On the eve of the crucial battle, David was a wreck. If he was afraid he might lose his throne, he was even more afraid he might lose Absalom. The boy was the thorn in his flesh, but he was also the apple of his eye, and before the fighting started, he told the chiefs of staff till they were sick of hearing it that, if Absalom fell into their clutches, they must promise to go easy on him for his father’s sake. Remembering what had happened to his hay field, old Joab kept his fingers crossed, and when he found Absalom caught in the branches of an oak tree by his beautiful hair, he ran him through without blinking an eye. When they broke the news to David, it broke his heart, just as simple as that, and he cried out in words that have echoed down the centuries ever since. “O my son Absalom, my son, my son,” he said. “Would I had died instead of you, O Absalom, my son, my son” (2 Samuel 18:33).

He meant it, of course. If he could have done the boy’s dying for him, he would have done it. If he could have paid the price for the boy’s betrayal of him, he would have paid it. If he could have given his own life to make the boy alive again, he would have given it. But even a king can’t do things like that. As later history was to prove, it takes the King himself.”[1]


These words from writer and theologian Frederick Buechner paint the portrait our lectionary text only outlines today. Buechner fills in the missing parts of the story, but I think he also shades in the pain, the loss and the weeping of a grieving father.

This week, another grieving father painted a similar portrait of sadness, of crying out, when he spoke with CNN’s Moni Basu as the anniversary of his son’s death approached. With all of the political conversation, the differing viewpoints, the protests and marches, the vandalism, the organizing and the tweeting; with all of the controversy and turmoil in our city over the past year, the one thing that can and does get lost in the conversation is a family’s grief.  Basu explains…

He had stood waiting, numb, about half a mile from here on Canfield Drive, with his wife of three weeks, Calvina. He rushed there after the police called him and his son’s mother, Lesley McSpadden. They all stood before a body covered by a sheet, surrounded by police cars, flashing lights, yellow crime scene tape and a crowd that grew larger by the minute.

He was there for four hours and 32 minutes before the sheet was lifted and he saw his son, and what he did not want to believe was confirmed. His 18-year-old boy, named after him, had been shot dead by Darren Wilson, a white police officer in Ferguson.

One year later, Brown utters the same words he uttered then: “I should have been there to protect him.”

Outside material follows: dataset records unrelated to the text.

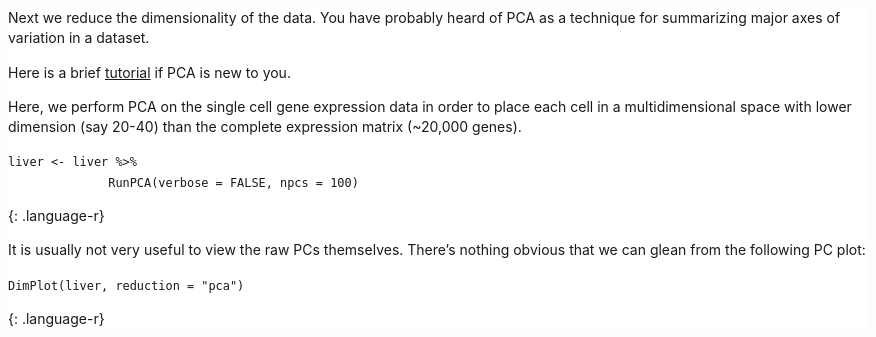 Next we reduce the dimensionality of the data. You have probably heard
of PCA as a technique for summarizing major axes of variation in a
dataset.

Here is a brief
[tutorial](https://setosa.io/ev/principal-component-analysis/) if PCA is
new to you.

Here, we perform PCA on the single cell gene expression data in order to
place each cell in a multidimensional space with lower dimension (say
20-40) than the complete expression matrix (~20,000 genes).

    liver <- liver %>%
                  RunPCA(verbose = FALSE, npcs = 100)

{: .language-r}

It is usually not very useful to view the raw PCs themselves. There’s
nothing obvious that we can glean from the following PC plot:

    DimPlot(liver, reduction = "pca")

{: .language-r}
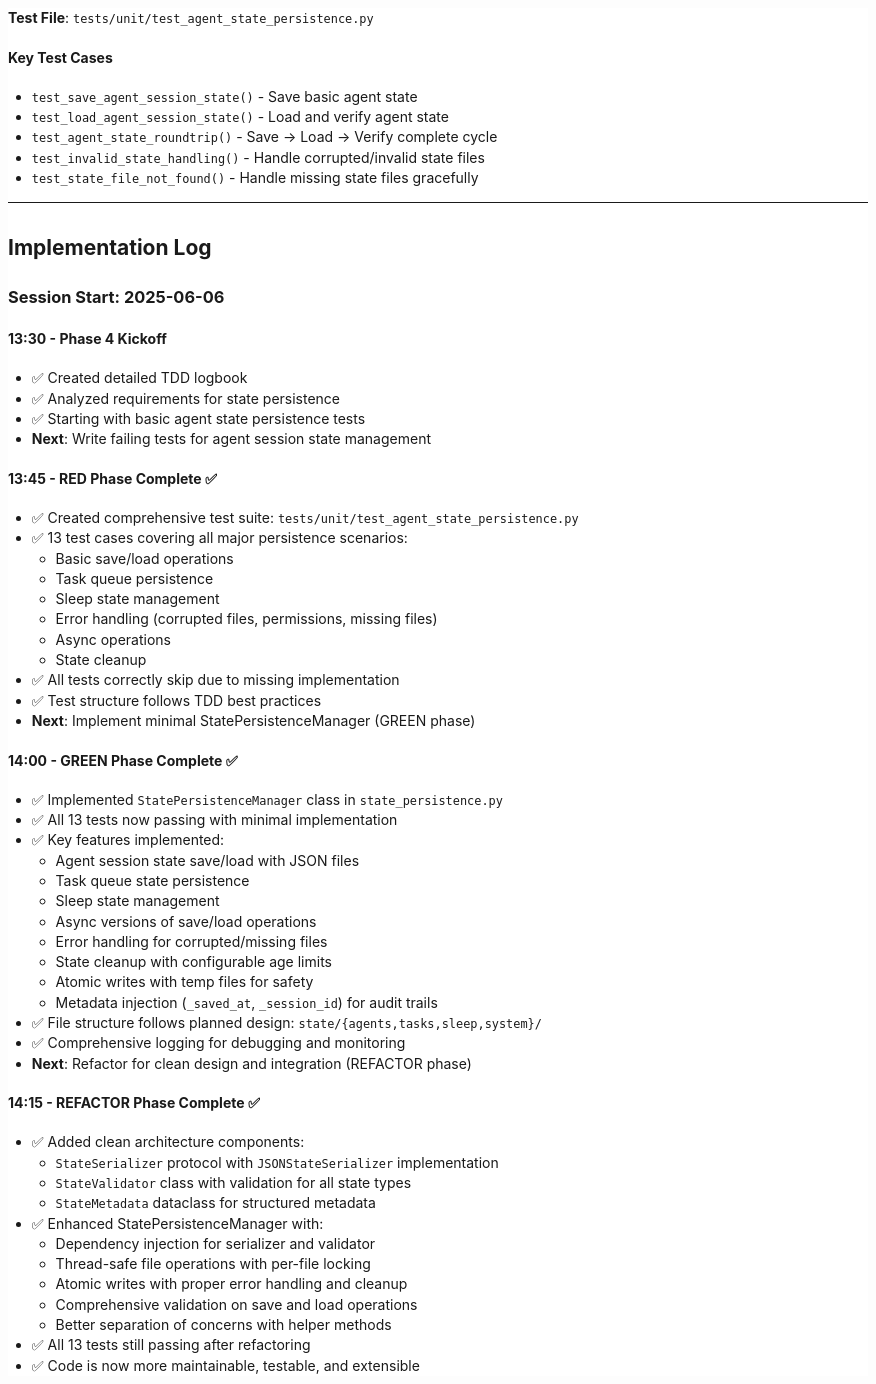 **Test File**: `tests/unit/test_agent_state_persistence.py`

#### Key Test Cases
- `test_save_agent_session_state()` - Save basic agent state
- `test_load_agent_session_state()` - Load and verify agent state
- `test_agent_state_roundtrip()` - Save → Load → Verify complete cycle
- `test_invalid_state_handling()` - Handle corrupted/invalid state files
- `test_state_file_not_found()` - Handle missing state files gracefully

---

## Implementation Log

### Session Start: 2025-06-06

#### 13:30 - Phase 4 Kickoff
- ✅ Created detailed TDD logbook
- ✅ Analyzed requirements for state persistence
- ✅ Starting with basic agent state persistence tests
- **Next**: Write failing tests for agent session state management

#### 13:45 - RED Phase Complete ✅
- ✅ Created comprehensive test suite: `tests/unit/test_agent_state_persistence.py`
- ✅ 13 test cases covering all major persistence scenarios:
  - Basic save/load operations
  - Task queue persistence
  - Sleep state management
  - Error handling (corrupted files, permissions, missing files)
  - Async operations
  - State cleanup
- ✅ All tests correctly skip due to missing implementation
- ✅ Test structure follows TDD best practices
- **Next**: Implement minimal StatePersistenceManager (GREEN phase)

#### 14:00 - GREEN Phase Complete ✅
- ✅ Implemented `StatePersistenceManager` class in `state_persistence.py`
- ✅ All 13 tests now passing with minimal implementation
- ✅ Key features implemented:
  - Agent session state save/load with JSON files
  - Task queue state persistence
  - Sleep state management
  - Async versions of save/load operations
  - Error handling for corrupted/missing files
  - State cleanup with configurable age limits
  - Atomic writes with temp files for safety
  - Metadata injection (`_saved_at`, `_session_id`) for audit trails
- ✅ File structure follows planned design: `state/{agents,tasks,sleep,system}/`
- ✅ Comprehensive logging for debugging and monitoring
- **Next**: Refactor for clean design and integration (REFACTOR phase)

#### 14:15 - REFACTOR Phase Complete ✅
- ✅ Added clean architecture components:
  - `StateSerializer` protocol with `JSONStateSerializer` implementation
  - `StateValidator` class with validation for all state types
  - `StateMetadata` dataclass for structured metadata
- ✅ Enhanced StatePersistenceManager with:
  - Dependency injection for serializer and validator
  - Thread-safe file operations with per-file locking
  - Atomic writes with proper error handling and cleanup
  - Comprehensive validation on save and load operations
  - Better separation of concerns with helper methods
- ✅ All 13 tests still passing after refactoring
- ✅ Code is now more maintainable, testable, and extensible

From the afternoon of August 9 to the funeral of “Mike Mike” 16 days later, Brown felt as though he were in a trance. On the funeral program, he wrote:

“I think of you day and night and just wish I was there to save you from harm. I always told you I would never let anything happen to you. And that’s why it hurts sooooo much. I will never let you die in my heart.”[2]


I stood in that same spot this morning, just as the sun was rising, on that street in Ferguson, in a circle, holding hands with more than 100 clergy, to acknowledge those tears of a grieving father. To witness to that pain and emptiness. To remember that this isn’t just about statistics and hashtags, this is about a father’s lost son. A mother’s lost daughter. A sister, a brother, a niece, a nephew, a friend. And each day there is another new name to mourn. 705 names added just this year.[3] And every time a new name is added to the list, each time a new hashtag is trending, another parent is crying out: O my son Absalom, my son, my son Absalom! O my son Mike Mike, O my daughter Renisha, O my son Tamir, O my son Walter, O my daughter Tanesha, my child, my child!

This morning, in that circle of faith, as we wept for and with the parents of lost children, as we prayed for God to protect all our children, one mother in the circle lamented that she could do nothing to take away that grief, to stop the tears of grieving parents, to but that she could work and pray that God might make something holy come from those tears.

Because that’s what we do, that’s all we can do when people are grieving, when our neighbors are weeping. We show up with love. God’s people show up with love. Usually with love and casseroles, but always with love. As imitators of God, as beloved children, living in love, as Christ loved us, God’s people show up at the worst of times, still, to witness to God’s love.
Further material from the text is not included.